Judge of the United States District Court for the District of Massachusetts
- In office January 10, 1879 – November 21, 1897
- Appointed by: Rutherford B. Hayes
- Preceded by: John Lowell
- Succeeded by: Francis Cabot Lowell

Personal details
- Born: Thomas Leverett Nelson March 4, 1827 Haverhill, New Hampshire
- Died: November 21, 1897 (aged 70) Worcester, Massachusetts
- Education: Dartmouth College University of Vermont read law

= Thomas Leverett Nelson =

American judge

Thomas Leverett Nelson (March 4, 1827 – November 21, 1897) was a United States district judge of the United States District Court for the District of Massachusetts.

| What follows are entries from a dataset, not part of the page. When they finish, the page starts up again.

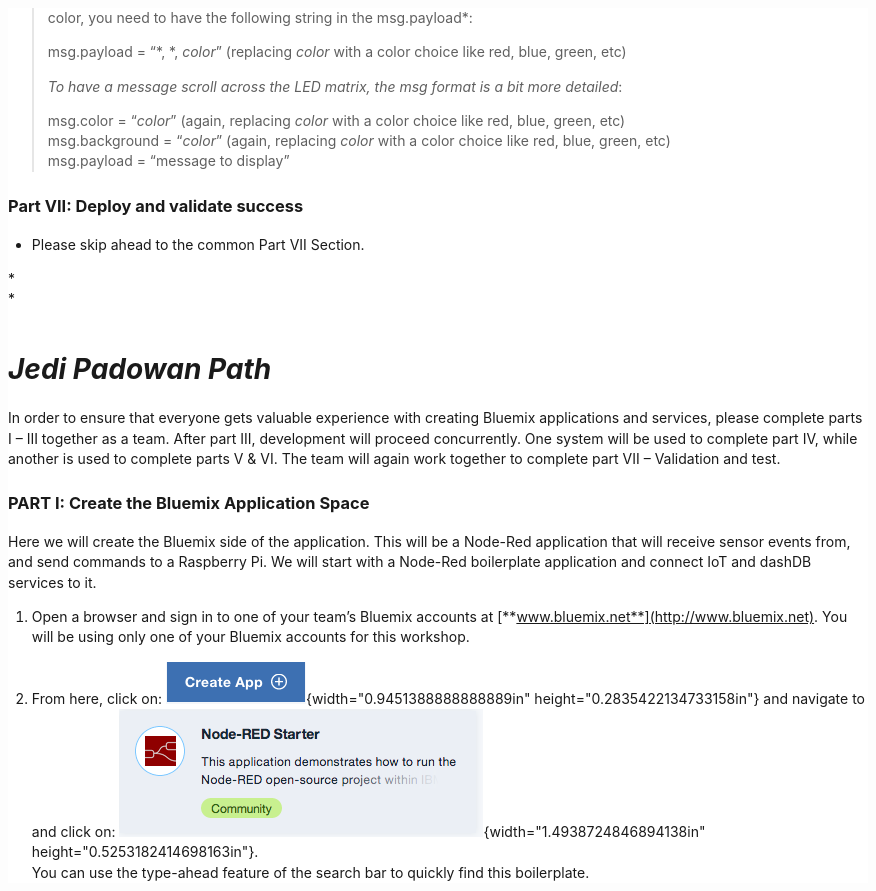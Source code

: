 > color, you need to have the following string in the msg.payload*:
>
> msg.payload = “\*, \*, *color*” (replacing *color* with a color choice
> like red, blue, green, etc)
>
> *To have a message scroll across the LED matrix, the msg format is a
> bit more detailed*:
>
> msg.color = “*color*” (again, replacing *color* with a color choice
> like red, blue, green, etc)\
> msg.background = “*color*” (again, replacing *color* with a color
> choice like red, blue, green, etc)\
> msg.payload = “message to display”

### Part VII: Deploy and validate success

-   Please skip ahead to the common Part VII Section.

*\
*

*Jedi Padowan Path*
===================

In order to ensure that everyone gets valuable experience with creating
Bluemix applications and services, please complete parts I – III
together as a team. After part III, development will proceed
concurrently. One system will be used to complete part IV, while another
is used to complete parts V & VI. The team will again work together to
complete part VII – Validation and test.

### PART I: Create the Bluemix Application Space

Here we will create the Bluemix side of the application. This will be a
Node-Red application that will receive sensor events from, and send
commands to a Raspberry Pi. We will start with a Node-Red boilerplate
application and connect IoT and dashDB services to it.

1.  Open a browser and sign in to one of your team’s Bluemix accounts at
    [**www.bluemix.net**](http://www.bluemix.net). You will be using
    only one of your Bluemix accounts for this workshop.

2.  From here, click on:
    ![](./media/image4.png){width="0.9451388888888889in"
    height="0.2835422134733158in"} and navigate to and click on:
    ![](./media/image5.png){width="1.4938724846894138in"
    height="0.5253182414698163in"}.\
    You can use the type-ahead feature of the search bar to quickly find
    this boilerplate.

Nelson was nominated by President Rutherford B. Hayes on January 7, 1879, to a seat vacated by John Lowell. He was confirmed by the United States Senate on January 10, 1879, and received commission the same day. Nelson's service was terminated on November 21, 1897, due to death.

==Education and career==

Born on March 4, 1827, in Haverhill, New Hampshire, Nelson, one of twelve children of John and Lois Leverett Nelson, attended Kimball Union Academy in Meriden, New Hampshire. He attended Dartmouth College for two years, then graduated from the University of Vermont in 1846. Following graduation, he became an engineer and engaged in railroad construction. A serious accident which permanently injured his knee ended his engineering career and while in physical recovery, he began to study law with Judge Francis H. Dewey. He read law and was admitted to the bar in 1855. He entered private practice in Worcester, Massachusetts from 1855 to 1879. He was a member of the Massachusetts House of Representatives in 1869. He was city solicitor for Worcester from 1870 to 1873. He served as Railroad Commissioner for the Providence and Worcester Railroad.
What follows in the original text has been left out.